Try the 3 C’s approach when you notice an imposter syndrome thought:
- Catch the thought (notice the thought)
- Check to see if it’s helpful
- Change it to a more helpful way of thinking about the situation (or look for evidence against the thought)
You can also journal the above, recording your common thought traps. This can really help to highlight your go-to thought pattern and identify those that need to be reframed.
To help build your evidence against imposter syndrome thoughts you can create a compliment/progress folder collating positive feedback, exams that went well, procedures you’ve really improved on and so on.
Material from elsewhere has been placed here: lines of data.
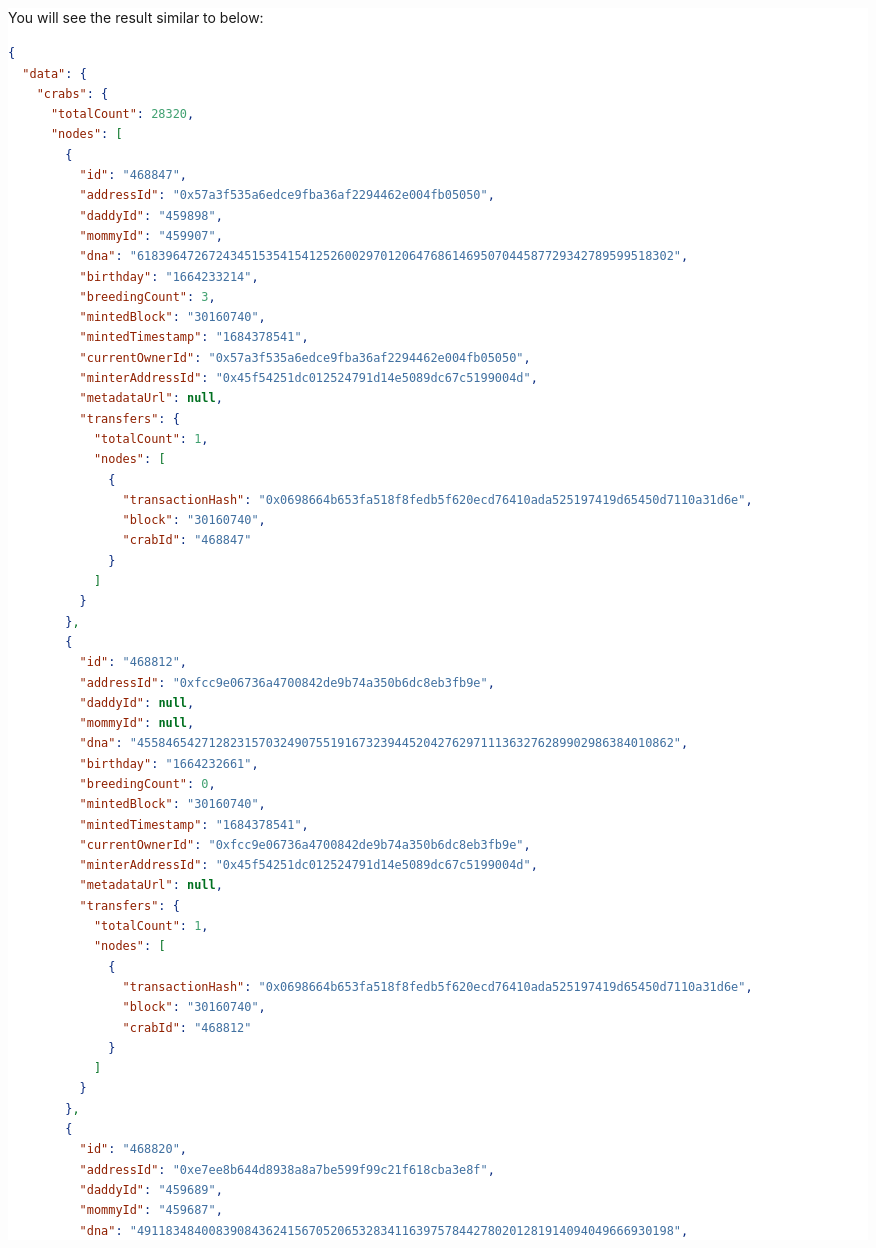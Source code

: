 You will see the result similar to below:

```json
{
  "data": {
    "crabs": {
      "totalCount": 28320,
      "nodes": [
        {
          "id": "468847",
          "addressId": "0x57a3f535a6edce9fba36af2294462e004fb05050",
          "daddyId": "459898",
          "mommyId": "459907",
          "dna": "618396472672434515354154125260029701206476861469507044587729342789599518302",
          "birthday": "1664233214",
          "breedingCount": 3,
          "mintedBlock": "30160740",
          "mintedTimestamp": "1684378541",
          "currentOwnerId": "0x57a3f535a6edce9fba36af2294462e004fb05050",
          "minterAddressId": "0x45f54251dc012524791d14e5089dc67c5199004d",
          "metadataUrl": null,
          "transfers": {
            "totalCount": 1,
            "nodes": [
              {
                "transactionHash": "0x0698664b653fa518f8fedb5f620ecd76410ada525197419d65450d7110a31d6e",
                "block": "30160740",
                "crabId": "468847"
              }
            ]
          }
        },
        {
          "id": "468812",
          "addressId": "0xfcc9e06736a4700842de9b74a350b6dc8eb3fb9e",
          "daddyId": null,
          "mommyId": null,
          "dna": "455846542712823157032490755191673239445204276297111363276289902986384010862",
          "birthday": "1664232661",
          "breedingCount": 0,
          "mintedBlock": "30160740",
          "mintedTimestamp": "1684378541",
          "currentOwnerId": "0xfcc9e06736a4700842de9b74a350b6dc8eb3fb9e",
          "minterAddressId": "0x45f54251dc012524791d14e5089dc67c5199004d",
          "metadataUrl": null,
          "transfers": {
            "totalCount": 1,
            "nodes": [
              {
                "transactionHash": "0x0698664b653fa518f8fedb5f620ecd76410ada525197419d65450d7110a31d6e",
                "block": "30160740",
                "crabId": "468812"
              }
            ]
          }
        },
        {
          "id": "468820",
          "addressId": "0xe7ee8b644d8938a8a7be599f99c21f618cba3e8f",
          "daddyId": "459689",
          "mommyId": "459687",
          "dna": "491183484008390843624156705206532834116397578442780201281914094049666930198",
```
Aim to regularly review this, too.
Every time you push yourself outside your comfort zone, you may notice your imposter syndrome chatter pop up. This is very natural. But over time, with the use of these tools, you’ll find that you don’t hook onto the thoughts in quite the same way.
You can notice them and let them be. That’s quite the superpower, and something I wish I’d worked on as a dental student. But the cool thing is, wherever you are on your journey, it’s never too late to start.
1. Young, V. (2022). The Imposter Syndrome Institute, The Imposter Syndrome Quiz.
2. Sakulku, J., & Alexander, J. (2011). The imposter phenomenon. International Journal of Behavioral Science, 6(1), 73-92.
3. Metz, C., Ballard, E., & Metz, M. (2020). The stress of success: An online module to help first-year dental students cope with the Impostor Phenomenon. Journal of Dental Education.
4. Bravata, D. M., Watts, S. A., Keefer, A. L., et al. (2020). Prevalence, predictors, and treatment of impostor syndrome: A systematic review. Journal of General Internal Medicine, 35(4), 1252-1275.
5. Young, V. (2011). The Secret Thoughts of Successful Women: Why Capable People Suffer from the Impostor Syndrome and How to Thrive in Spite of It.
6. Beck, A. T. (1976). Cognitive therapy and the emotional disorders. New York, NY: Meridian.
7. Neff, K. D. (2003). Self-Compassion: An alternative conceptualization of a healthy attitude toward oneself. Self and Identity, 2, 85-102.